Learning to be happy alone …


… is the hardest lesson to learn!

There’s truth in the old saying “if you’re not happy with yourself then you won’t be happy with anyone else”, because if you can’t be happy on your own, what makes you think you’ll be happy with someone?

Sometimes the loneliest place on earth is being in a dead-end relationship – you try to convince yourself, and all around, that everything’s rosy, and you do nothing because you hope it will come right in the end. All the while though you are desperately treading water in a vain attempt to keep afloat, but instead find yourself sinking further and further into yourself, whilst the relationship saps away every last bit of your self-worth, self-belief and life energy.

I know! I’ve been in 2 like it.

Each time it takes longer to grasp back some semblance of self-worth, or sparkle as some people call it.

But does being happy with yourself and by yourself mean that you’ll end up lonely, or indeed as some people say ‘on the shelf’ for eternity?

I would say not. Ever the optimist and looking on the bright side, if you are happy with yourself and by yourself then that surely only enhances a relationship with someone else. Because you’re not needy.

I read once, and believe it’s true, that if you are feeling negative you attract people who have the same type of feelings. For example, as you know when I started going out with father of SC (Mr Wrong No. 2) I had not long been out of the relationship with Mr Wrong No. 1. I was not in a good place emotionally and to be honest neither was he as he was still reeling from his marriage breaking down. So 2 people feeling down, unloved, etc, were attracted to each other when in normal circumstances, i.e., no lack of sparkle on either side, the spark would not even try to ignite! (Believe me!)

Although, I’m on my own, I am in a very happy, secure place in my life. I’m actually happiest on my own, with my own thoughts (although we all know I think way too much, and that does me no good whatsoever), going about my life.
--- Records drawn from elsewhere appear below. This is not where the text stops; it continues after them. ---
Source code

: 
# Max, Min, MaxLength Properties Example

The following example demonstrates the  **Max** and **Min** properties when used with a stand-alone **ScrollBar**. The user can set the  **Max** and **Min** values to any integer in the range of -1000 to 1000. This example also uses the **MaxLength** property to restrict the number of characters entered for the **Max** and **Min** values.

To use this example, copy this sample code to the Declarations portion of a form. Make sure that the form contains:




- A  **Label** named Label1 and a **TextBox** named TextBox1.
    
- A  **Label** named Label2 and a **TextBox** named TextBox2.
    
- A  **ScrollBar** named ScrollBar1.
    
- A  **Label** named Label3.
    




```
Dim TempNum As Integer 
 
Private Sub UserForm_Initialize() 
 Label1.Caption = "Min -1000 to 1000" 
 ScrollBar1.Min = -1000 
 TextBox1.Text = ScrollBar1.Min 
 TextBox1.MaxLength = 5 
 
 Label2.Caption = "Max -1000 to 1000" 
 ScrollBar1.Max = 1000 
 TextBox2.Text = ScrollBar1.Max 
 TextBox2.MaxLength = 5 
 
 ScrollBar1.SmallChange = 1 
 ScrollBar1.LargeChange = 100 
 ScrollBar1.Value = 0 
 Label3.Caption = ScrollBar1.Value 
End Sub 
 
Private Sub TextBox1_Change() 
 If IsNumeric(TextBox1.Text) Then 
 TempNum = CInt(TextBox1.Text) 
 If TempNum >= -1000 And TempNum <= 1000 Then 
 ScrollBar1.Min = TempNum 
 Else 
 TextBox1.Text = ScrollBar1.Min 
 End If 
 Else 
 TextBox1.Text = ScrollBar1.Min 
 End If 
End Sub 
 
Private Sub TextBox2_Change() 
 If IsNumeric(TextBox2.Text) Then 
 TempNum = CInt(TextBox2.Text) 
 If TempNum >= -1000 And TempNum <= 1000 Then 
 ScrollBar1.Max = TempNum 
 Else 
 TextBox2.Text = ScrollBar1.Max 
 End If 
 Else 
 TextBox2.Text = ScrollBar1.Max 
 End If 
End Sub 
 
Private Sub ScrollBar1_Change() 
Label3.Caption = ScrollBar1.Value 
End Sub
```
Sure I get down, moan, confused, etc., but then who doesn’t when they’ve had bad days, and that’s why I blog to release all my feelings, as I don’t have anyone to talk to.

But the main thing is that I don’t need to have a man in my life in order to be happy. For sure, I would like to be in a normal, happy, loving relationship but I don’t need to be in order to feel fulfilled.

And therein lies the difference. Want is not the same as need!